[Prompt]
Within the lines below, find those that hold the string "User" and copy each one.

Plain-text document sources
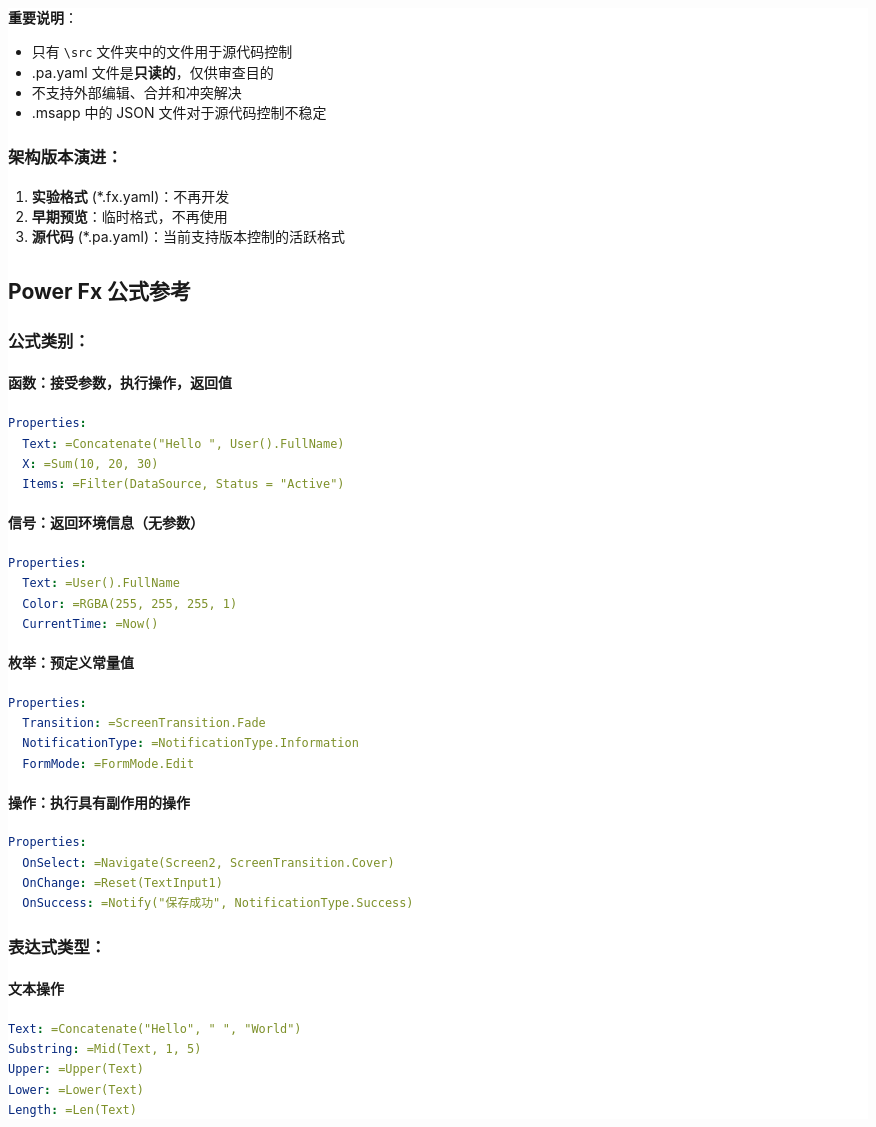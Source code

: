 **重要说明**：
- 只有 `\src` 文件夹中的文件用于源代码控制
- .pa.yaml 文件是**只读的**，仅供审查目的
- 不支持外部编辑、合并和冲突解决
- .msapp 中的 JSON 文件对于源代码控制不稳定

### 架构版本演进：
1. **实验格式** (*.fx.yaml)：不再开发
2. **早期预览**：临时格式，不再使用
3. **源代码** (*.pa.yaml)：当前支持版本控制的活跃格式

## Power Fx 公式参考

### 公式类别：

#### **函数**：接受参数，执行操作，返回值
```yaml
Properties:
  Text: =Concatenate("Hello ", User().FullName)
  X: =Sum(10, 20, 30)
  Items: =Filter(DataSource, Status = "Active")
```

#### **信号**：返回环境信息（无参数）
```yaml
Properties:
  Text: =User().FullName
  Color: =RGBA(255, 255, 255, 1)
  CurrentTime: =Now()
```

#### **枚举**：预定义常量值
```yaml
Properties:
  Transition: =ScreenTransition.Fade
  NotificationType: =NotificationType.Information
  FormMode: =FormMode.Edit
```

#### **操作**：执行具有副作用的操作
```yaml
Properties:
  OnSelect: =Navigate(Screen2, ScreenTransition.Cover)
  OnChange: =Reset(TextInput1)
  OnSuccess: =Notify("保存成功", NotificationType.Success)
```

### 表达式类型：

#### 文本操作
```yaml
Text: =Concatenate("Hello", " ", "World")
Substring: =Mid(Text, 1, 5)
Upper: =Upper(Text)
Lower: =Lower(Text)
Length: =Len(Text)
```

[Reply to the task]
  Text: =Concatenate("Hello ", User().FullName)
  Text: =User().FullName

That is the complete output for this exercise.